Pour ne rien arranger, les communications ne sont pas sécurisées entre les smartphones « espionnés » et les serveurs de Qualcomm. Sur son site, la compagnie explique que « les paquets sont envoyés via le protocole HTTP et ne sont pas chiffrés. Pirates, agences gouvernementales, administrateurs de réseau, et autres opérateurs de télécommunications locaux ou étrangers; n’importe qui d’autre sur le réseau peut facilement nous surveiller en collectant ces données, en les stockant et en établissant un historique à partir de l’identifiant unique et du numéro de série du téléphone ».

Mis au pied du mur, Qualcomm se défend

Les chercheurs se sont bien évidemment tournés vers Qualcomm, pour obtenir plus d’informations concernant ces transmissions suspectes. Les représentants de la compagnie américaine leur ont alors confirmé que « cette collecte de données est en conformité avec la politique de confidentialité Qualcomm Xtra ». Personne chez NitroKey, qui est pourtant un fabricant de smartphones, n’a jamais entendu parler d’une telle clause.

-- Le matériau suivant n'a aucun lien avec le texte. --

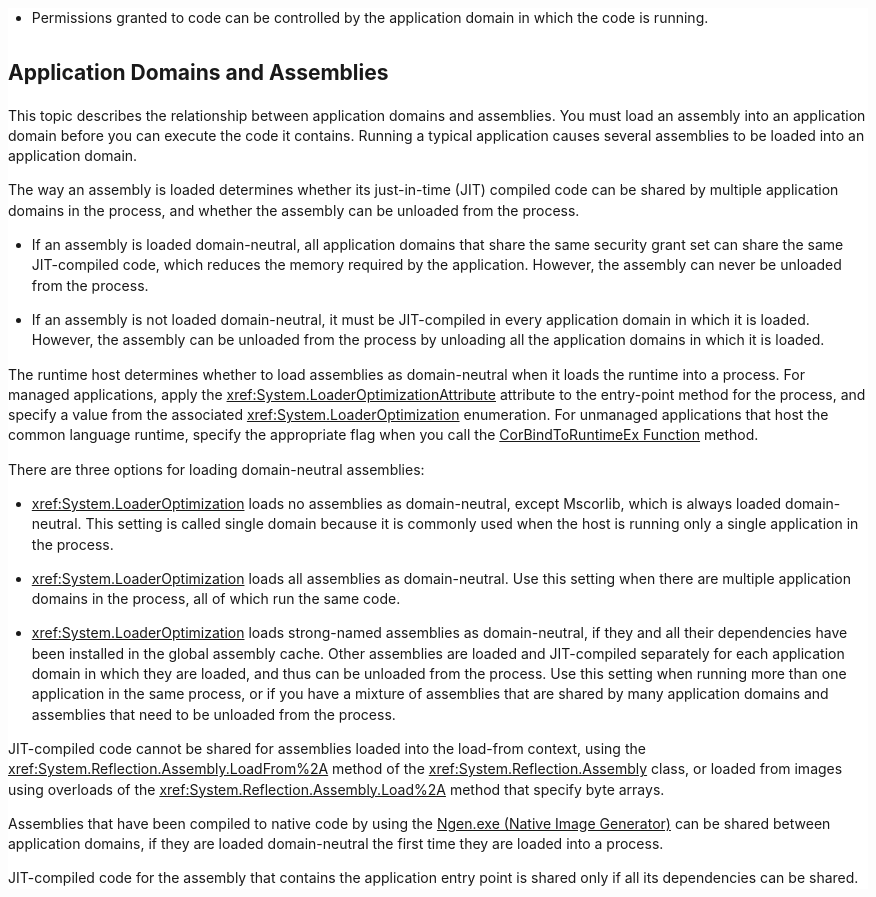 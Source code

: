 -   Permissions granted to code can be controlled by the application domain in which the code is running.  
  
  
## Application Domains and Assemblies  
 This topic describes the relationship between application domains and assemblies. You must load an assembly into an application domain before you can execute the code it contains. Running a typical application causes several assemblies to be loaded into an application domain.  
  
 The way an assembly is loaded determines whether its just-in-time (JIT) compiled code can be shared by multiple application domains in the process, and whether the assembly can be unloaded from the process.  
  
-   If an assembly is loaded domain-neutral, all application domains that share the same security grant set can share the same JIT-compiled code, which reduces the memory required by the application. However, the assembly can never be unloaded from the process.  
  
-   If an assembly is not loaded domain-neutral, it must be JIT-compiled in every application domain in which it is loaded. However, the assembly can be unloaded from the process by unloading all the application domains in which it is loaded.  
  
 The runtime host determines whether to load assemblies as domain-neutral when it loads the runtime into a process. For managed applications, apply the <xref:System.LoaderOptimizationAttribute> attribute to the entry-point method for the process, and specify a value from the associated <xref:System.LoaderOptimization> enumeration. For unmanaged applications that host the common language runtime, specify the appropriate flag when you call the [CorBindToRuntimeEx Function](../../../docs/framework/unmanaged-api/hosting/corbindtoruntimeex-function.md) method.  
  
 There are three options for loading domain-neutral assemblies:  
  
-   <xref:System.LoaderOptimization> loads no assemblies as domain-neutral, except Mscorlib, which is always loaded domain-neutral. This setting is called single domain because it is commonly used when the host is running only a single application in the process.  
  
-   <xref:System.LoaderOptimization> loads all assemblies as domain-neutral. Use this setting when there are multiple application domains in the process, all of which run the same code.  
  
-   <xref:System.LoaderOptimization> loads strong-named assemblies as domain-neutral, if they and all their dependencies have been installed in the global assembly cache. Other assemblies are loaded and JIT-compiled separately for each application domain in which they are loaded, and thus can be unloaded from the process. Use this setting when running more than one application in the same process, or if you have a mixture of assemblies that are shared by many application domains and assemblies that need to be unloaded from the process.  
  
 JIT-compiled code cannot be shared for assemblies loaded into the load-from context, using the <xref:System.Reflection.Assembly.LoadFrom%2A> method of the <xref:System.Reflection.Assembly> class, or loaded from images using overloads of the <xref:System.Reflection.Assembly.Load%2A> method that specify byte arrays.  
  
 Assemblies that have been compiled to native code by using the [Ngen.exe (Native Image Generator)](../../../docs/framework/tools/ngen-exe-native-image-generator.md) can be shared between application domains, if they are loaded domain-neutral the first time they are loaded into a process.  
  
 JIT-compiled code for the assembly that contains the application entry point is shared only if all its dependencies can be shared.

Xtra est un service de GPS assisté censé améliorer la précision et la réactivité des services de géolocalisation des smartphones. Utiliser ses fonctionnalités implique de céder de nombreuses informations personnelles. En voici une liste complète :

  • identifiant unique
  • nom du chipset
  • numéro de série du chipset
  • version du logiciel XTRA
  • code pays du téléphone mobile
  • code du réseau mobile permettant d’identifier le pays et le FAI
  • type et version du système d’exploitation
  • marque et modèle de l’appareil
  • temps écoulé depuis le dernier démarrage du processeur d’application et du modem
  • liste des logiciels présents sur l’appareil
  • adresse IP

Les responsables de NitroKey pointent du doigt la négligence de Qualcomm en matière de sécurité des transmissions de ces informations sensibles. Selon eux, peu importe que cette collecte de données soit organisée en collaboration avec des agences étatiques ou à des fins d’amélioration de la qualité de service. Le fait est que ces données ne sont pas envoyées à travers des protocoles sécurisés, ce qui signifie que « le trafic peut être intercepté par les dictateurs et autres gouvernements répressifs, sans même qu’une collaboration avec Qualcomm soit nécessaire ». Les informations délivrées par NitroKey laissent penser qu’il y a potentiellement une grave violation du RGPD appliqué en Europe. Si elles sont avérées, c’est peut-être le début d’un long imbroglio judiciaire pour Qualcomm.